ジェットスキーが世界的に好調でアシックスと組んで専用の靴を開発したり、ソウルオリンピックの開会式の当日、世界のジェットスキーチームを組織してハンガンでのデモンストレーションを行なったりしたのもこの年である。


8月には高橋鉄郎さんとKMCのデーラーミーテングに出席している。
百合草さんが社長の頃で、懸案であったKMCの累損もその年で消える見通しであった。
その頃から、事業部の組織人事の話がいろいろあって、『国内をやってみないか』と言うような話も出かけていた。


9月には再び高橋さんとヨーロッパを廻っている。
ケルンショーやドイツのデーラーミーテングがあって、立派なお城に泊めてもらったりした至極のんびりした旅であった。
デユッセルからアムスへアウトバーンをBMWのレンタカーを走らせたりしている。

事業も一段落して安定し、82年からの目標もほぼ達成できてのんびりと遊んでいたといってもいい頃であった。




この年の10月、新しい辞令が出た。

国内市場担当である。
当時の社名はまだ『カワサキオートバイ販売(株)』 通称『カワ販』
高橋さんが社長で、その専務を命じられた。

高橋さんとの約束は、
1.国内を事業部の主力市場に育てること
2.販売目標7万台、売上高400億円、事業部への限界利益100億円

実績43000台、250億円の頃だから相当過激な目標ではあった。
3度目の国内担当であったし、前回のような経営再建といった悲壮なものではなかったので、目標は大きかったがそんなに気にもならず、この目標を内外に宣言してスタートしたのである。

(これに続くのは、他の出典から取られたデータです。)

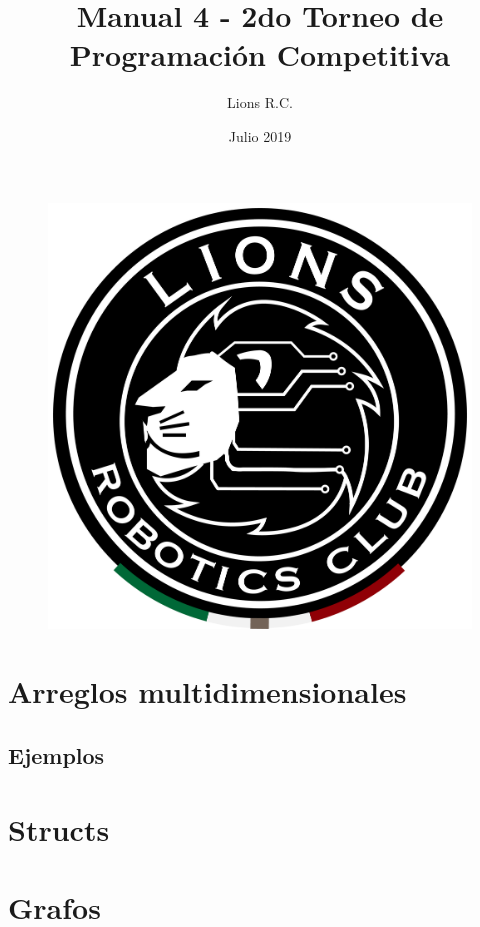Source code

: \documentclass{article}
\title{Manual 4 - 2do Torneo de Programación Competitiva}
\author{Lions R.C.}
\date{Julio 2019}
\begin{document}
\maketitle

\tableofcontents

\begin{figure}[H]
    \centering
    \includegraphics[width=0.2\paperwidth]{newblack}
\end{figure}

\section{Arreglos multidimensionales}

\subsection{Ejemplos}

\section{Structs}

\section{Grafos}
\end{document}
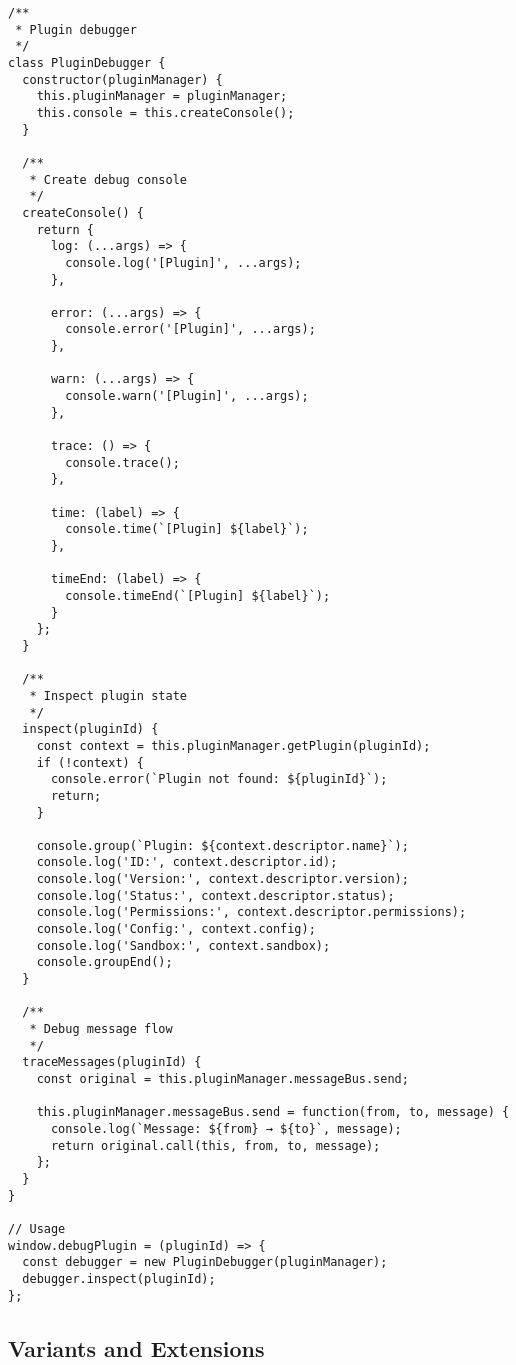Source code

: \documentclass[11pt]{article}
\begin{document}
\begin{verbatim}
/**
 * Plugin debugger
 */
class PluginDebugger {
  constructor(pluginManager) {
    this.pluginManager = pluginManager;
    this.console = this.createConsole();
  }
  
  /**
   * Create debug console
   */
  createConsole() {
    return {
      log: (...args) => {
        console.log('[Plugin]', ...args);
      },
      
      error: (...args) => {
        console.error('[Plugin]', ...args);
      },
      
      warn: (...args) => {
        console.warn('[Plugin]', ...args);
      },
      
      trace: () => {
        console.trace();
      },
      
      time: (label) => {
        console.time(`[Plugin] ${label}`);
      },
      
      timeEnd: (label) => {
        console.timeEnd(`[Plugin] ${label}`);
      }
    };
  }
  
  /**
   * Inspect plugin state
   */
  inspect(pluginId) {
    const context = this.pluginManager.getPlugin(pluginId);
    if (!context) {
      console.error(`Plugin not found: ${pluginId}`);
      return;
    }
    
    console.group(`Plugin: ${context.descriptor.name}`);
    console.log('ID:', context.descriptor.id);
    console.log('Version:', context.descriptor.version);
    console.log('Status:', context.descriptor.status);
    console.log('Permissions:', context.descriptor.permissions);
    console.log('Config:', context.config);
    console.log('Sandbox:', context.sandbox);
    console.groupEnd();
  }
  
  /**
   * Debug message flow
   */
  traceMessages(pluginId) {
    const original = this.pluginManager.messageBus.send;
    
    this.pluginManager.messageBus.send = function(from, to, message) {
      console.log(`Message: ${from} → ${to}`, message);
      return original.call(this, from, to, message);
    };
  }
}

// Usage
window.debugPlugin = (pluginId) => {
  const debugger = new PluginDebugger(pluginManager);
  debugger.inspect(pluginId);
};
\end{verbatim}
\subsection{Variants and Extensions}
\label{sec:orgacb04eb}
\end{document}

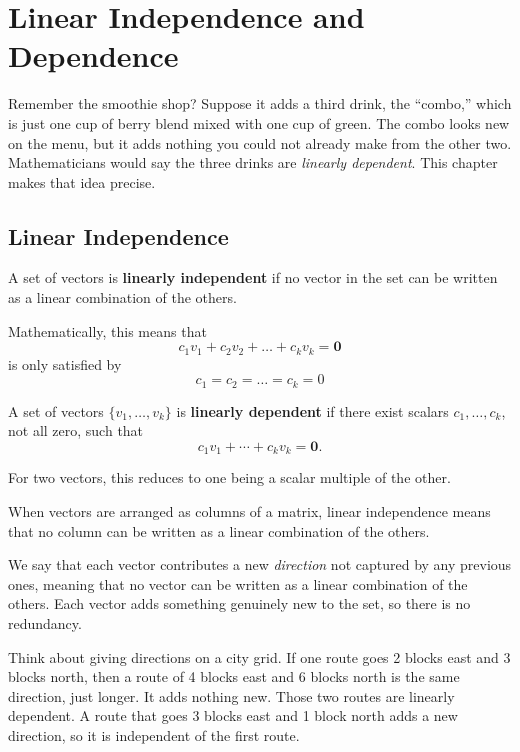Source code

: \chapter{Linear Independence and Dependence}\label{chap:dependence}
Remember the smoothie shop? Suppose it adds a third drink, the ``combo,''
which is just one cup of berry blend mixed with one cup of green. The combo
looks new on the menu, but it adds nothing you could not already make
from the other two. Mathematicians would say the three drinks are
\emph{linearly dependent}. This chapter makes that idea precise.
\section{Linear Independence}
\begin{mdframed}[frametitle = {Linear Independence}, style = important]
A set of vectors is \textbf{linearly independent} if no vector in the set
can be written as a linear combination of the others.

Mathematically, this means that 
$$c_1v_1 + c_2 v_2 + \dots + c_kv_k = \mathbf{0}$$
is only satisfied by
$$c_1 = c_2 = \dots =c_k = 0$$
\end{mdframed}

\begin{mdframed}[frametitle = {Linear Dependence}, style = important]
A set of vectors $\{v_1, \dots, v_k\}$ is \textbf{linearly dependent} if there exist
scalars $c_1, \dots, c_k$, not all zero, such that
\[
c_1 v_1 + \cdots + c_k v_k = \mathbf 0.
\]

For two vectors, this reduces to one being a scalar multiple of the other.
\end{mdframed}

When vectors are arranged as columns of a matrix, linear independence means that no column can be written as a linear combination of the others.

We say that each vector contributes a new \emph{direction} not captured by any previous ones, meaning that no vector can be written as a linear combination of the others. Each vector adds something genuinely new to the set, so there is no redundancy.

Think about giving directions on a city grid. If one route goes 2 blocks east and 3 blocks north, then a route of 4 blocks east and 6 blocks north is the same direction, just longer. It adds nothing new. Those two routes are linearly dependent. A route that goes 3 blocks east and 1 block north adds a new direction, so it is independent of the first route.

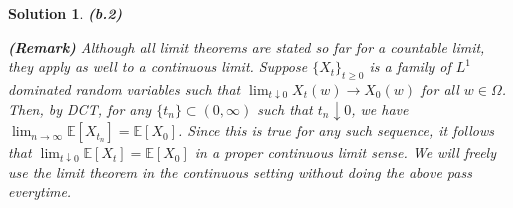 \documentclass{article} %
\theoremstyle{quest}
\newtheorem*{solution}{Solution}
\begin{document}
\begin{solution}
\bigskip

\textbf{(b.2)} 

\textbf{(Remark)} Although all limit theorems are stated so far
for a countable limit, they apply as well to a continuous limit. 
Suppose $\{X_t\}_{t \geq 0}$ is a family of $L^1$ dominated 
random variables such that $\lim_{t \downarrow 0}
X_t(w) \to X_0(w)$ for all $w \in \Omega$. Then, by DCT, for any $\{t_n\} \subset
(0,\infty)$ such that $t_n \downarrow 0$, 
we have $\lim_{n \to \infty} \mathbb{E}[X_{t_n}] = 
\mathbb{E}[X_0]$. Since this is true for any such sequence, it follows that
$\lim_{t \downarrow 0}\mathbb{E}[X_t] = \mathbb{E}[X_0]$ in a proper continuous limit
sense. We will freely use the limit theorem in the continuous setting without
doing the above pass everytime.


\end{solution}

\newpage
\end{document}

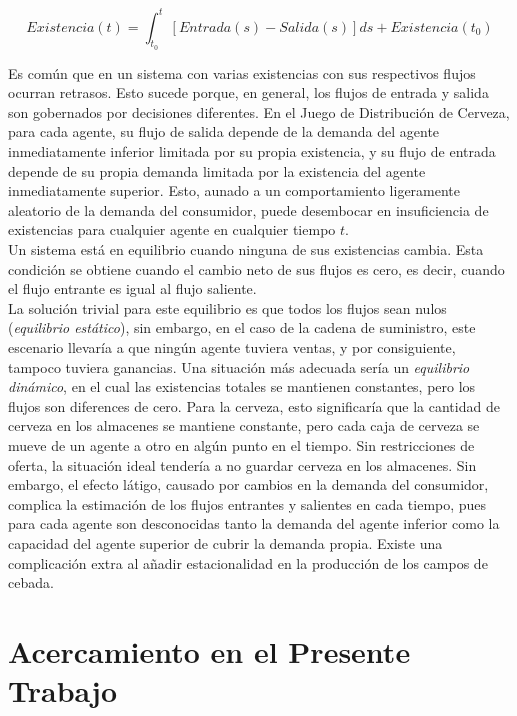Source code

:$$
Existencia(t) = \int_{t_{0}}^t [Entrada(s) - Salida(s)]ds + Existencia(t_{0}) 
$$

Es com\'un que en un sistema con varias existencias con sus respectivos flujos ocurran retrasos. Esto sucede porque, en general, los flujos de entrada y salida son gobernados por decisiones diferentes. En el Juego de Distribuci\'on de Cerveza, para cada agente, su flujo de salida depende de la demanda del agente inmediatamente inferior limitada por su propia existencia, y su flujo de entrada depende de su propia demanda limitada por la existencia del agente inmediatamente superior. Esto, aunado a un comportamiento ligeramente aleatorio de la demanda del consumidor, puede desembocar en insuficiencia de existencias para cualquier agente en cualquier tiempo $t$. \\

Un sistema est\'a en equilibrio cuando ninguna de sus existencias cambia. Esta condici\'on se obtiene cuando el cambio neto de sus flujos es cero, es decir, cuando el flujo entrante es igual al flujo saliente. \\

La soluci\'on trivial para este equilibrio es que todos los flujos sean nulos (\textit{equilibrio est\'atico}), sin embargo, en el caso de la cadena de suministro, este escenario llevar\'ia a que ning\'un agente tuviera ventas, y por consiguiente, tampoco tuviera ganancias. Una situaci\'on m\'as adecuada ser\'ia un \textit{equilibrio din\'amico}, en el cual las existencias totales se mantienen constantes, pero los flujos son diferences de cero. Para la cerveza, esto significar\'ia que la cantidad de cerveza en los almacenes se mantiene constante, pero cada caja de cerveza se mueve de un agente a otro en alg\'un punto en el tiempo. Sin restricciones de oferta, la situaci\'on ideal tender\'ia a no guardar cerveza en los almacenes. Sin embargo, el efecto l\'atigo, causado por cambios en la demanda del consumidor, complica la estimaci\'on de los flujos entrantes y salientes en cada tiempo, pues para cada agente son desconocidas tanto la demanda del agente inferior como la capacidad del agente superior de cubrir la demanda propia. Existe una complicaci\'on extra al a\~nadir estacionalidad en la producci\'on de los campos de cebada. \\

\section{Acercamiento en el Presente Trabajo}

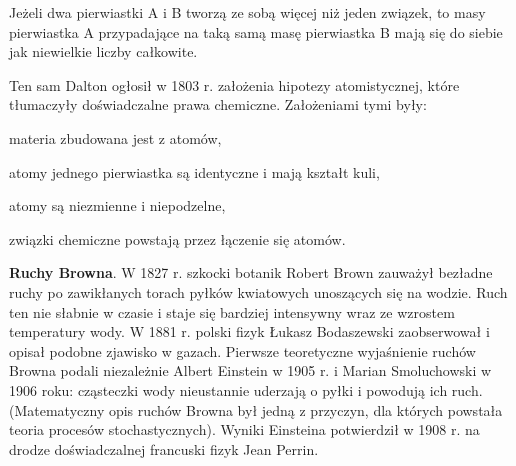 \begin{theorem}
Jeżeli dwa pierwiastki A i B tworzą ze sobą więcej niż jeden związek, to masy pierwiastka A przypadające na taką samą masę pierwiastka B mają się do siebie jak niewielkie liczby całkowite.
\end{theorem}

Ten sam Dalton ogłosił w 1803 r. założenia hipotezy atomistycznej, które tłumaczyły doświadczalne prawa chemiczne.
Założeniami tymi były:
\begin{compactitem}
	\item materia zbudowana jest z atomów, 
	\item atomy jednego pierwiastka są identyczne i mają kształt kuli,
	\item atomy są niezmienne i niepodzelne,
	\item związki chemiczne powstają przez łączenie się atomów.
\end{compactitem}


\textbf{Ruchy Browna}.
W 1827 r. szkocki botanik Robert Brown zauważył bezładne ruchy po zawikłanych torach pyłków kwiatowych unoszących się na wodzie.
Ruch ten nie słabnie w czasie i staje się bardziej intensywny wraz ze wzrostem temperatury wody.
%
W 1881 r. polski fizyk Łukasz Bodaszewski zaobserwował i opisał podobne zjawisko w gazach.
%
Pierwsze teoretyczne wyjaśnienie ruchów Browna podali niezależnie Albert Einstein w 1905 r. i Marian Smoluchowski w 1906 roku: cząsteczki wody nieustannie uderzają o pyłki i powodują ich ruch.
(Matematyczny opis ruchów Browna był jedną z przyczyn, dla których powstała teoria procesów stochastycznych).
%
%
Wyniki Einsteina potwierdził w 1908 r. na drodze doświadczalnej francuski fizyk Jean Perrin.
%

その基本対策は『カワサキのイメージの向上』であった。

いい商品に恵まれ、それ以上にいい仲間に恵まれて、この目標は達成できたのである。


このブログで、『7万台への挑戦』という新カテゴりーを造って、1988年10月から時系列で、このプロジェクトに参加頂いた仲間たちを思い出しながら3,4年間を振り返ってみたい。
幸い旧い日記帳があるのでほぼ正確な思い出となるであろうと思っている。